**Data entries:**
┄┄┄┄┄┄┄┄┄┄

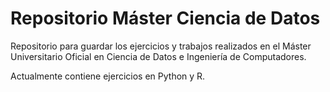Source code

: # Repositorio Máster Ciencia de Datos 
Repositorio para guardar los ejercicios y trabajos realizados en el Máster Universitario Oficial en Ciencia de Datos e Ingeniería 
de Computadores.

Actualmente contiene ejercicios en Python y R.
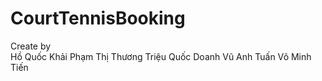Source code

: # CourtTennisBooking
Create by </br>
      Hồ Quốc Khải
      Phạm Thị Thương
      Triệu Quốc Doanh
      Vũ Anh Tuấn
      Võ Minh Tiến

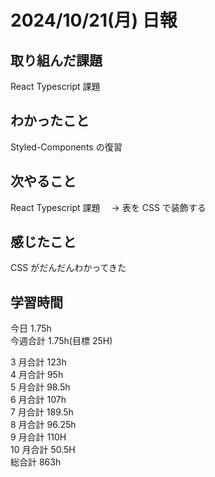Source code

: # 2024/10/21(月) 日報

## 取り組んだ課題

React Typescript 課題

## わかったこと

Styled-Components の復習

## 次やること

React Typescript 課題　 → 表を CSS で装飾する

## 感じたこと

CSS がだんだんわかってきた

## 学習時間

今日 1.75h
<br />
今週合計 1.75h(目標 25H)
<br />

3 月合計 123h
<br />
4 月合計 95h
<br />
5 月合計 98.5h
<br />
6 月合計 107h
<br />
7 月合計 189.5h
<br />
8 月合計 96.25h
<br />
9 月合計 110H
<br />
10 月合計 50.5H
<br />
総合計 863h
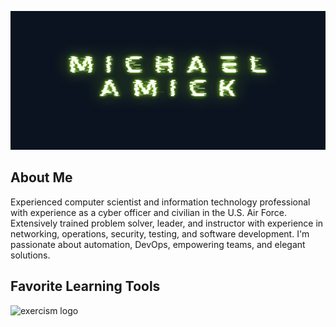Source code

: <img src="./image/github_banner.png"
alt ="Banner icon of author's name, Michael Amick"
width="100%" height="222">

## About Me
Experienced computer scientist and information technology professional with experience as a cyber officer and civilian in the U.S. Air Force. Extensively trained problem solver, leader, and instructor with experience in networking, operations, security, testing, and software development. I'm passionate about automation, DevOps, empowering teams, and elegant solutions.


## Favorite Learning Tools
![exercism logo](https://image.sheilds.io/badge/-Exercism-009CAB?logo=exercism@logoColor=white&style=for-the-badge)
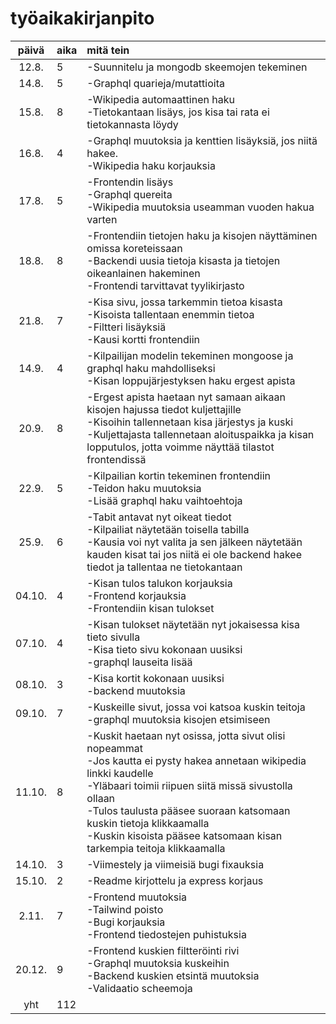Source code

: # työaikakirjanpito

| päivä | aika | mitä tein  |
| :----:|:-----| :-----|
| 12.8. | 5    | -Suunnitelu ja mongodb skeemojen tekeminen |
| 14.8. | 5    | -Graphql quarieja/mutattioita  |
| 15.8. | 8    | -Wikipedia automaattinen haku<br/>-Tietokantaan lisäys, jos kisa tai rata ei tietokannasta löydy|
| 16.8. | 4    | -Graphql muutoksia ja kenttien lisäyksiä, jos niitä hakee.<br/>-Wikipedia haku korjauksia|
| 17.8. | 5    | -Frontendin lisäys<br/>-Graphql quereita<br/>-Wikipedia muutoksia useamman vuoden hakua varten|
| 18.8. | 8    | -Frontendiin tietojen haku ja kisojen näyttäminen omissa koreteissaan<br/>-Backendi uusia tietoja kisasta ja tietojen oikeanlainen hakeminen<br/>-Frontendi tarvittavat tyylikirjasto|
| 21.8. | 7    | -Kisa sivu, jossa tarkemmin tietoa kisasta<br/>-Kisoista tallentaan enemmin tietoa<br/>-Filtteri lisäyksiä<br/>-Kausi kortti frontendiin|
| 14.9. | 4    | -Kilpailijan modelin tekeminen mongoose ja graphql haku mahdolliseksi<br/>-Kisan loppujärjestyksen haku ergest apista <br/>|
| 20.9. | 8    | -Ergest apista haetaan nyt samaan aikaan kisojen hajussa tiedot kuljettajille<br/>-Kisoihin tallennetaan kisa järjestys ja kuski <br/>-Kuljettajasta tallennetaan aloituspaikka ja kisan lopputulos, jotta voimme näyttää tilastot frontendissä <br/>|
| 22.9. | 5    | -Kilpailian kortin tekeminen frontendiin<br/>-Teidon haku muutoksia<br/>-Lisää graphql haku vaihtoehtoja <br/>|
| 25.9. | 6    | -Tabit antavat nyt oikeat tiedot<br/>-Kilpailiat näytetään toisella tabilla<br/>-Kausia voi nyt valita ja sen jälkeen näytetään kauden kisat tai jos niitä ei ole backend hakee tiedot ja tallentaa ne tietokantaan <br/>|
| 04.10. | 4    | -Kisan tulos talukon korjauksia <br/>-Frontend korjauksia <br/> -Frontendiin kisan tulokset|
| 07.10. | 4    | -Kisan tulokset näytetään nyt jokaisessa kisa tieto sivulla <br/>-Kisa tieto sivu kokonaan uusiksi <br/> -graphql lauseita lisää|
| 08.10. | 3    | -Kisa kortit kokonaan uusiksi <br/>-backend muutoksia |
| 09.10. | 7    | -Kuskeille sivut, jossa voi katsoa kuskin teitoja <br/>-graphql muutoksia kisojen etsimiseen|
| 11.10. | 8    | -Kuskit haetaan nyt osissa, jotta sivut olisi nopeammat <br/>-Jos kautta ei pysty hakea annetaan wikipedia linkki kaudelle <br/>-Yläbaari toimii riipuen siitä missä sivustolla ollaan <br/>-Tulos taulusta pääsee suoraan katsomaan kuskin tietoja klikkaamalla <br/>-Kuskin kisoista pääsee katsomaan kisan tarkempia teitoja klikkaamalla |
| 14.10. | 3    | -Viimestely ja viimeisiä bugi fixauksia |
| 15.10. | 2    | -Readme kirjottelu ja express korjaus |
| 2.11. | 7    | -Frontend muutoksia<br/> -Tailwind poisto <br/> -Bugi korjauksia <br/> -Frontend tiedostejen puhistuksia|
| 20.12. | 9    | -Frontend kuskien filtteröinti rivi<br/> -Graphql muutoksia kuskeihin <br/> -Backend kuskien etsintä muutoksia <br/> -Validaatio scheemoja|
| yht   | 112   | | 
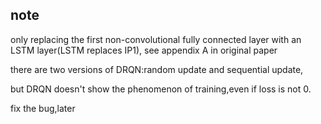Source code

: ## note
only replacing the first non-convolutional fully connected layer with an LSTM layer(LSTM replaces IP1), see appendix A in original paper


there are two versions of DRQN:random update and sequential update,

but DRQN doesn't show the phenomenon of training,even if loss is not 0.

fix the bug,later

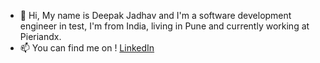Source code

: - 👋 Hi, My name is Deepak Jadhav and I'm a software development engineer in test, I'm from India, living in Pune and currently working at Pieriandx.
- 📫 You can find me on !
[LinkedIn](https://www.linkedin.com/in/deepak-jadhav9224/)



<!---
Deepakrao64/Deepakrao64 is a ✨ special ✨ repository because its `README.md` (this file) appears on your GitHub profile.
You can click the Preview link to take a look at your changes.
--->
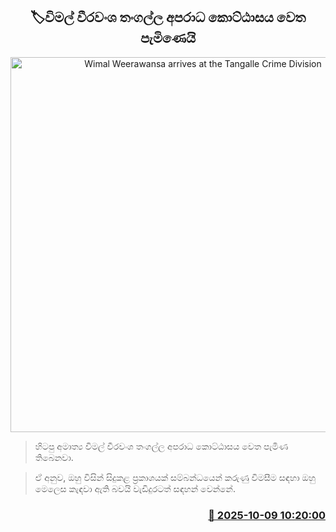 <p align='center'><b><h2 align='center' title='Wimal Weerawansa arrives at the Tangalle Crime Division'>🏷විමල් වීරවංශ තංගල්ල අපරාධ කොට්ඨාසය වෙත පැමිණෙයි</h2></b></p>
<p align='center'><img src='https://helakuru.sgp1.cdn.digitaloceanspaces.com/esana/images/lib/wimal-archived.jpg' width='600' alt='Wimal Weerawansa arrives at the Tangalle Crime Division'></p>

> හිටපු අමාත්‍ය විමල් වීරවංශ තංගල්ල අපරාධ කොට්ඨාසය වෙත පැමිණ තිබෙනවා.

> ඒ අනුව, ඔහු විසින් සිදුකළ ප්‍රකාශයක් සම්බන්ධයෙන් කරුණු විමසීම සඳහා ඔහු මෙලෙස කැඳවා ඇති බවයි වැඩිදුරටත් සඳහන් වෙන්නේ.



<h3 align='right'><a href='https://www.helakuru.lk/esana/p/114336/'>📅 2025-10-09 10:20:00</a></h3>
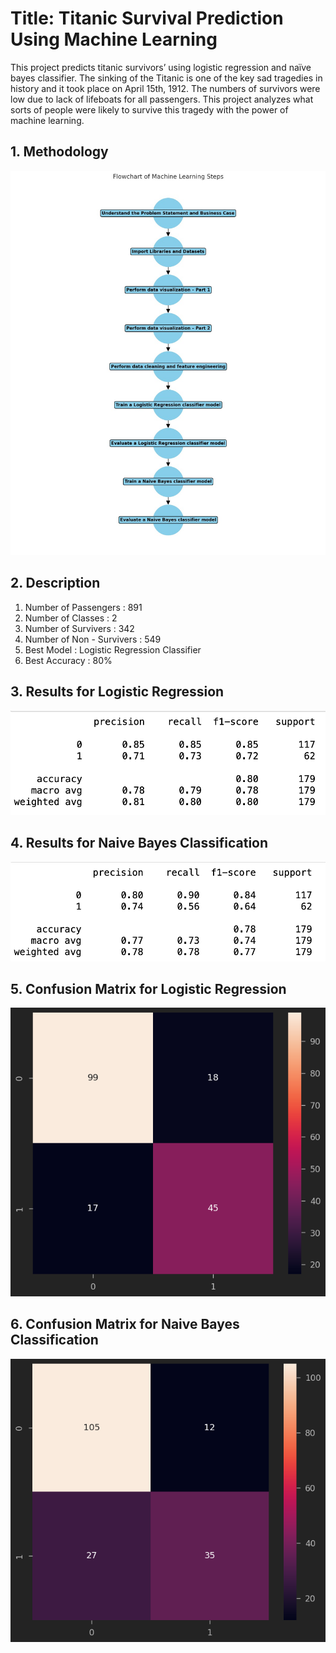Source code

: # Title: Titanic Survival Prediction Using Machine Learning
This project predicts titanic survivors’ using logistic regression and naïve bayes classifier. 
The sinking of the Titanic is one of the key sad tragedies in history and it took place on April 15th, 1912. The numbers of survivors were low due to lack of lifeboats for all passengers. This project analyzes what sorts of people were likely to survive this tragedy with the power of machine learning.

## 1. Methodology
![FlowChart](https://github.com/manikjain105/Titanic_Survival_Prediction/blob/main/FlowChart.jpg?raw=true)

## 2. Description
1. Number of Passengers : 891
2. Number of Classes : 2
3. Number of Survivers : 342
4. Number of Non - Survivers : 549
5. Best Model : Logistic Regression Classifier
6. Best Accuracy : 80%

## 3. Results for Logistic Regression
![Logistic Regression Report](https://github.com/manikjain105/Titanic_Survival_Prediction/blob/main/LogRegReport.png?raw=true)

## 4. Results for Naive Bayes Classification
![Naive Bayes Report](https://github.com/manikjain105/Titanic_Survival_Prediction/blob/main/NaiveBayesReport.png?raw=true)

## 5. Confusion Matrix for Logistic Regression
![Logistic Regression Confusion Matrix](https://github.com/manikjain105/Titanic_Survival_Prediction/blob/main/LogRegConfusionMatrix.png?raw=true)

## 6. Confusion Matrix for Naive Bayes Classification
![Naive Bayes Confusion Matrix](https://github.com/manikjain105/Titanic_Survival_Prediction/blob/main/NaiveBayesConfusionMatrix.png?raw=true)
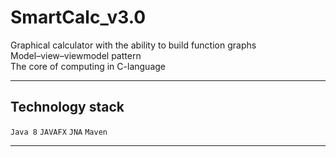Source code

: # SmartCalc_v3.0
Graphical calculator with the ability to build function graphs  
Model–view–viewmodel pattern  
The core of computing in C-language
_____
## Technology stack
``Java 8`` ``JAVAFX`` ``JNA`` ``Maven``
____


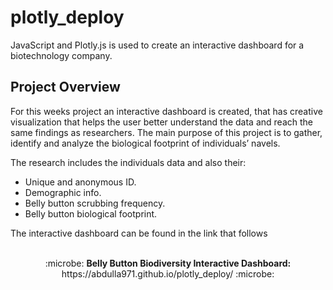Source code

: # plotly_deploy
JavaScript and Plotly.js is used to create an interactive dashboard for a biotechnology company.

## Project Overview

For this weeks project an interactive dashboard is created, that has creative visualization that helps the user better understand the data and reach the same findings as researchers. The main purpose of this project is to gather, identify and analyze the biological footprint of individuals’ navels.

The research includes the individuals data and also their: 
  -	Unique and anonymous ID.
  -	Demographic info.
  -	Belly button scrubbing frequency.
  -	Belly button biological footprint.
  
The interactive dashboard can be found in the link that follows
<br>
<br>
<p align="center">
:microbe: <b>Belly Button Biodiversity Interactive Dashboard:</b> https://abdulla971.github.io/plotly_deploy/ :microbe:
</p>
<br>
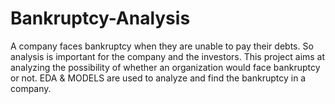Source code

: # Bankruptcy-Analysis

A company faces bankruptcy when they are unable to pay their debts. So analysis is important for the company and the investors.
This project aims at analyzing the possibility of whether an organization would face bankruptcy or not.
EDA & MODELS are used to analyze and find the bankruptcy in a company.
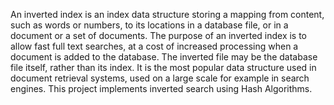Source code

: An inverted index is an index data structure storing a mapping from content, such as words or numbers, to its locations in a database file, or in a document or a set of documents.
The purpose of an inverted index is to allow fast full text searches, at a cost of increased processing when a document is added to the database. 
The inverted file may be the database file itself, rather than its index. It is the most popular data structure used in document retrieval systems, used on a large scale for example in search engines. 
This project implements inverted search using Hash Algorithms.
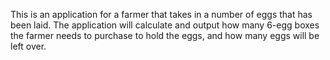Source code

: This is an application for a farmer that takes in a number of eggs that has been laid. The application will calculate and output how many 6-egg boxes the farmer needs to purchase to hold the eggs, and how many eggs will be left over. 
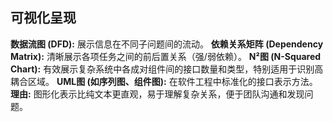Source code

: ## 可视化呈现
**数据流图 (DFD):** 展示信息在不同子问题间的流动。
**依赖关系矩阵 (Dependency Matrix):** 清晰展示各项任务之间的前后置关系（强/弱依赖）。
**N²图 (N-Squared Chart):** 有效展示复杂系统中各成对组件间的接口数量和类型，特别适用于识别高耦合区域。
**UML图 (如序列图、组件图):** 在软件工程中标准化的接口表示方法。
**理由:** 图形化表示比纯文本更直观，易于理解复杂关系，便于团队沟通和发现问题。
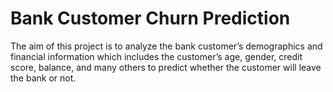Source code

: # Bank Customer Churn Prediction
The aim of this project is to analyze the bank customer’s demographics and financial information which includes the customer’s age, gender, credit score, balance, and many others to predict whether the customer will leave the bank or not.
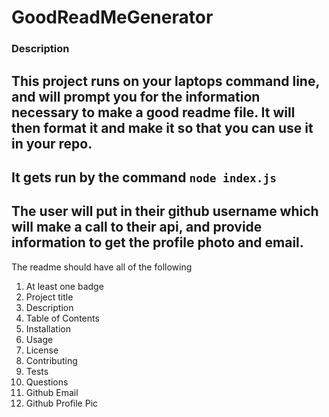# GoodReadMeGenerator

### Description
This project runs on your laptops command line, and will prompt you for the information necessary to make a good readme file. It will then format it and make it so that you can use it in your repo.
----------
It gets run by the command `node index.js`
----------------------
The user will put in their github username which will make a call to their api, and provide information to get the profile photo and email.
-------

The readme should have all of the following 
1. At least one badge
2. Project title
3. Description
4. Table of Contents
5. Installation
6. Usage
7. License
8. Contributing
9. Tests
10. Questions
11. Github Email
12. Github Profile Pic
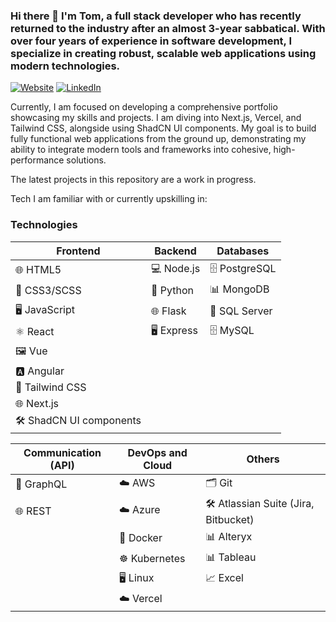 ### Hi there 👋 I'm Tom, a full stack developer who has recently returned to the industry after an almost 3-year sabbatical. With over four years of experience in software development, I specialize in creating robust, scalable web applications using modern technologies.

[![Website](https://img.shields.io/badge/Website-tmsctt.com-blue?style=flat-square&logo=google-chrome)](https://tmsctt.com)
[![LinkedIn](https://img.shields.io/badge/LinkedIn-Connect-blue?style=flat-square&logo=linkedin)](https://www.linkedin.com/in/tom-scott-68498774/)

Currently, I am focused on developing a comprehensive portfolio showcasing my skills and projects. I am diving into Next.js, Vercel, and Tailwind CSS, alongside using ShadCN UI components. My goal is to build fully functional web applications from the ground up, demonstrating my ability to integrate modern tools and frameworks into cohesive, high-performance solutions.

The latest projects in this repository are a work in progress.

Tech I am familiar with or currently upskilling in:

### Technologies

| Frontend                                 | Backend                              | Databases                            |
|------------------------------------------|--------------------------------------|--------------------------------------|
| 🌐 HTML5                                 | 💻 Node.js                           | 🗄️ PostgreSQL                        |
| 🎨 CSS3/SCSS                             | 🐍 Python                            | 📊 MongoDB                           |
| 🖥️ JavaScript                            | 🌐 Flask                             | 💾 SQL Server                        |
| ⚛️ React                                 | 🖥️ Express                           | 🗄️ MySQL                             |
| 🖼️ Vue                                   |                                      |                                      |
| 🅰️ Angular                               |                                      |                                      |
| 🎨 Tailwind CSS                          |                                      |                                      |
| 🌐 Next.js                               |                                      |                                      |
| 🛠️ ShadCN UI components                  |                                      |                                      |

| Communication (API)                      | DevOps and Cloud                     | Others                               |
|------------------------------------------|--------------------------------------|--------------------------------------|
| 🔄 GraphQL                               | ☁️ AWS                               | 🗂️ Git                               |
| 🌐 REST                                  | ☁️ Azure                             | 🛠️ Atlassian Suite (Jira, Bitbucket) |
|                                          | 🐳 Docker                            | 📊 Alteryx                           |
|                                          | ☸️ Kubernetes                        | 📊 Tableau                           |
|                                          | 🖥️ Linux                             | 📈 Excel                             |
|                                          | ☁️ Vercel                            |                                      |
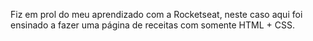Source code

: Fiz em prol do meu aprendizado com a Rocketseat, neste caso aqui foi ensinado a fazer uma página de receitas com somente HTML + CSS.

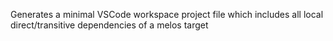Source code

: Generates a minimal VSCode workspace project file which includes all local direct/transitive dependencies of a melos target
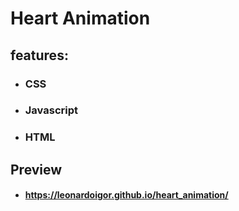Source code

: # Heart Animation

## features:

- ### CSS
- ### Javascript
- ### HTML

## Preview

- #### https://leonardoigor.github.io/heart_animation/
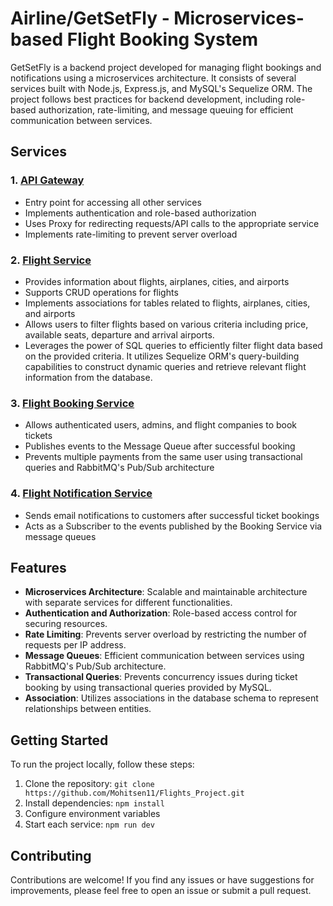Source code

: # Airline/GetSetFly - Microservices-based Flight Booking System

GetSetFly is a backend project developed for managing flight bookings and notifications using a microservices architecture. It consists of several services built with Node.js, Express.js, and MySQL's Sequelize ORM. The project follows best practices for backend development, including role-based authorization, rate-limiting, and message queuing for efficient communication between services.

## Services

### 1. [API Gateway](https://github.com/Mohitsen11/API_Gateway_For_Flights)

- Entry point for accessing all other services
- Implements authentication and role-based authorization
- Uses Proxy for redirecting requests/API calls to the appropriate service
- Implements rate-limiting to prevent server overload

### 2. [Flight Service](https://github.com/Mohitsen11/Flights_Project)

- Provides information about flights, airplanes, cities, and airports
- Supports CRUD operations for flights
- Implements associations for tables related to flights, airplanes, cities, and airports
- Allows users to filter flights based on various criteria including price, available seats, departure and arrival airports.
- Leverages the power of SQL queries to efficiently filter flight data based on the provided criteria. It utilizes Sequelize ORM's query-building capabilities to construct dynamic queries and retrieve relevant 
  flight information from the database. 

### 3. [Flight Booking Service](https://github.com/Mohitsen11/Flights_Booking_Service)

- Allows authenticated users, admins, and flight companies to book tickets
- Publishes events to the Message Queue after successful booking
- Prevents multiple payments from the same user using transactional queries and RabbitMQ's Pub/Sub architecture

### 4. [Flight Notification Service](https://github.com/Mohitsen11/flight_Notification_Service)

- Sends email notifications to customers after successful ticket bookings
- Acts as a Subscriber to the events published by the Booking Service via message queues

## Features

- **Microservices Architecture**: Scalable and maintainable architecture with separate services for different functionalities.
- **Authentication and Authorization**: Role-based access control for securing resources.
- **Rate Limiting**: Prevents server overload by restricting the number of requests per IP address.
- **Message Queues**: Efficient communication between services using RabbitMQ's Pub/Sub architecture.
- **Transactional Queries**: Prevents concurrency issues during ticket booking by using transactional queries provided by MySQL.
- **Association**: Utilizes associations in the database schema to represent relationships between entities.

## Getting Started

To run the project locally, follow these steps:

1. Clone the repository: `git clone https://github.com/Mohitsen11/Flights_Project.git`
2. Install dependencies: `npm install`
3. Configure environment variables
4. Start each service: `npm run dev`

## Contributing

Contributions are welcome! If you find any issues or have suggestions for improvements, please feel free to open an issue or submit a pull request.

┄┄┄┄┄┄┄┄┄┄

**What you should do:**
Write out, word for word, the stretch of entries that begins at the line with "-graphql lauseita lisää|" and ends at the line with "Deepakrao64/Deepakrao64 is a". Pictures do not belong in it.

**Exercise output:**
| 07.10. | 4    | -Kisan tulokset näytetään nyt jokaisessa kisa tieto sivulla <br/>-Kisa tieto sivu kokonaan uusiksi <br/> -graphql lauseita lisää|
| 08.10. | 3    | -Kisa kortit kokonaan uusiksi <br/>-backend muutoksia |
| 09.10. | 7    | -Kuskeille sivut, jossa voi katsoa kuskin teitoja <br/>-graphql muutoksia kisojen etsimiseen|
| 11.10. | 8    | -Kuskit haetaan nyt osissa, jotta sivut olisi nopeammat <br/>-Jos kautta ei pysty hakea annetaan wikipedia linkki kaudelle <br/>-Yläbaari toimii riipuen siitä missä sivustolla ollaan <br/>-Tulos taulusta pääsee suoraan katsomaan kuskin tietoja klikkaamalla <br/>-Kuskin kisoista pääsee katsomaan kisan tarkempia teitoja klikkaamalla |
| 14.10. | 3    | -Viimestely ja viimeisiä bugi fixauksia |
| 15.10. | 2    | -Readme kirjottelu ja express korjaus |
| 2.11. | 7    | -Frontend muutoksia<br/> -Tailwind poisto <br/> -Bugi korjauksia <br/> -Frontend tiedostejen puhistuksia|
| 20.12. | 9    | -Frontend kuskien filtteröinti rivi<br/> -Graphql muutoksia kuskeihin <br/> -Backend kuskien etsintä muutoksia <br/> -Validaatio scheemoja|
| yht   | 112   | | 
Source code

: ## note
only replacing the first non-convolutional fully connected layer with an LSTM layer(LSTM replaces IP1), see appendix A in original paper


there are two versions of DRQN:random update and sequential update,

but DRQN doesn't show the phenomenon of training,even if loss is not 0.

fix the bug,later

Source code

: - 👋 Hi, My name is Deepak Jadhav and I'm a software development engineer in test, I'm from India, living in Pune and currently working at Pieriandx.
- 📫 You can find me on !
[LinkedIn](https://www.linkedin.com/in/deepak-jadhav9224/)



<!---
Deepakrao64/Deepakrao64 is a ✨ special ✨ repository because its `README.md` (this file) appears on your GitHub profile.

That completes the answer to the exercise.